Clean and adjust data as necessary for X and y
Split data into Train/Validation/Test for both X and y
Fit/Train scaler on training X data
Scale evaluation data
Create model
Fit/Train model on X_train
Evaluate model on evaluation data by creating predictions and comparing to y_eval
Adjust parameters as necessary and repeat steps 5 and 6
Get final metrics on test set
- not allowed to go back and adjust after this

Create `X` and `y`

X = df.drop('sales', axis=1)
y = df['sales']

Split Twice: Train | Validation | Test

from sklearn.model_selection import train_test_split
 
# 70% of data is training data, set aside other 30%
X_train, X_OTHER, y_train, y_OTHER = train_test_split(
    X, y, test_size=0.3, random_state=101
)
 
# Remaining 30% is split into evaluation and test sets
# Each is 15% of the original data size
X_eval, X_test, y_eval, y_test = train_test_split(
    X_OTHER, y_OTHER, test_size=0.5, random_state=101
)

Scale Data

from sklearn.preprocessing import StandardScaler
 
scaler = StandardScaler()
scaler.fit(X_train)
 
X_train = scaler.transform(X_train)
X_eval = scaler.transform(X_eval)
X_test = scaler.transform(X_test)

Create Model

from sklearn.linear_model import Ridge
 
# Poor Alpha Choice on purpose!
model = Ridge(alpha=100)
model.fit(X_train, y_train)
y_eval_pred = model.predict(X_eval)

Evaluation

from sklearn.metrics import mean_squared_error
 
mean_squared_error(y_eval, y_eval_pred)

Adjust Parameters and Re-evaluate

model = Ridge(alpha=1)
model.fit(X_train, y_train)
y_eval_pred = model.predict(X_eval)

Another Evaluation

mean_squared_error(y_eval, y_eval_pred)

Final Evaluation

After this step, parameters should no longer be changed.

y_final_test_pred = model.predict(X_test)
mean_squared_error(y_test, y_final_test_pred)

Cross Validation with `cross_val_score`

X = df.drop('sales', axis=1)
y = df['sales']

Train Test Split

from sklearn.model_selection import train_test_split
 
X_train, X_test, y_train, y_test = train_test_split(
    X, y, test_size=0.3, random_state=101
)

Scale Data

from sklearn.preprocessing import StandardScaler
 
scaler = StandardScaler()
scaler.fit(X_train)
 
X_train = scaler.transform(X_train)
X_test = scaler.transform(X_test)

Create Model

from sklearn.linear_model import Ridge
 
model = Ridge(alpha=100)

Run Cross Validation

from sklearn.model_selection import cross_val_score
 
# SCORING OPTIONS:
# https://scikit-learn.org/stable/modules/model_evaluation.html
 
scores = cross_val_score(
    model,
    X_train,
    y_train,
    scoring='neg_mean_squared_error',
    cv=5
)
scores

Note:

cv=5 means 5-fold cross validation
For error metrics like MSE, scikit-learn returns the negative version, so lower error corresponds to a larger negative score
To interpret MSE more naturally, take the absolute value of the mean

Average CV Score

abs(scores.mean())

Adjust Model Based on Metrics

model = Ridge(alpha=1)
 
scores = cross_val_score(
    model,
    X_train,
    y_train,
    scoring='neg_mean_squared_error',
    cv=5
)

Mean CV Error

abs(scores.mean())

Final Evaluation

# Need to fit the model first!
model.fit(X_train, y_train)
 
y_final_test_pred = model.predict(X_test)
mean_squared_error(y_test, y_final_test_pred)
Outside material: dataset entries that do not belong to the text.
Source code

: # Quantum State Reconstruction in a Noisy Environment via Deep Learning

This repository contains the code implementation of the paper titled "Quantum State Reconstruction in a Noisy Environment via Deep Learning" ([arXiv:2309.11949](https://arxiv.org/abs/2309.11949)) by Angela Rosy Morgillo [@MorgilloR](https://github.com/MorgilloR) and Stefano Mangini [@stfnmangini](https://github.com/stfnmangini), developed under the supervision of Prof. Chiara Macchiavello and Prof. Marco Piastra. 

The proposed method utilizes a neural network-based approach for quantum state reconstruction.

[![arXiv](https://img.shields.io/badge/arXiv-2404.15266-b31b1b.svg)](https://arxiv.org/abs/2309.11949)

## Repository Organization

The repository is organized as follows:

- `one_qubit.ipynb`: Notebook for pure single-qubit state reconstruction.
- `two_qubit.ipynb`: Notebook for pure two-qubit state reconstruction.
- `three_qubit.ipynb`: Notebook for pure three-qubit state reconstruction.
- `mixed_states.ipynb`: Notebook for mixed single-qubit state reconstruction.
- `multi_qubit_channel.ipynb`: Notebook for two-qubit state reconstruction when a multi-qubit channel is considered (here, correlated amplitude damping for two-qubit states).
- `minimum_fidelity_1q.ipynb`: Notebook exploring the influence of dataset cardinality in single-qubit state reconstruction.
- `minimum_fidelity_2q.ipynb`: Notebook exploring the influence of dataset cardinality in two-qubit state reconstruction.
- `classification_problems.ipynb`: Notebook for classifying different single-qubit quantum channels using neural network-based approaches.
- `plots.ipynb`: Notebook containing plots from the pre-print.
Cross Validation with `cross_validate`

Difference from `cross_val_score`

cross_validate differs from cross_val_score in two ways:

It allows specifying multiple metrics for evaluation
It returns a dictionary containing:
- fit times
- score times
- test scores
- optionally training scores and fitted estimators

Return Values

For single metric evaluation

If scoring is a string, callable, or None, the keys will be:

['test_score', 'fit_time', 'score_time']

For multiple metric evaluation

The returned dictionary contains keys like:

['test_<scorer1_name>', 'test_<scorer2_name>', 'test_<scorer...>', 'fit_time', 'score_time']

Training Scores

return_train_score=False by default
This saves computation time
To evaluate training scores too, set return_train_score=True

Create `X` and `y`

X = df.drop('sales', axis=1)
y = df['sales']

Train Test Split

from sklearn.model_selection import train_test_split
 
X_train, X_test, y_train, y_test = train_test_split(
    X, y, test_size=0.3, random_state=101
)

Scale Data

from sklearn.preprocessing import StandardScaler
 
scaler = StandardScaler()
scaler.fit(X_train)
 
X_train = scaler.transform(X_train)
X_test = scaler.transform(X_test)

Create Model

from sklearn.linear_model import Ridge
 
model = Ridge(alpha=100)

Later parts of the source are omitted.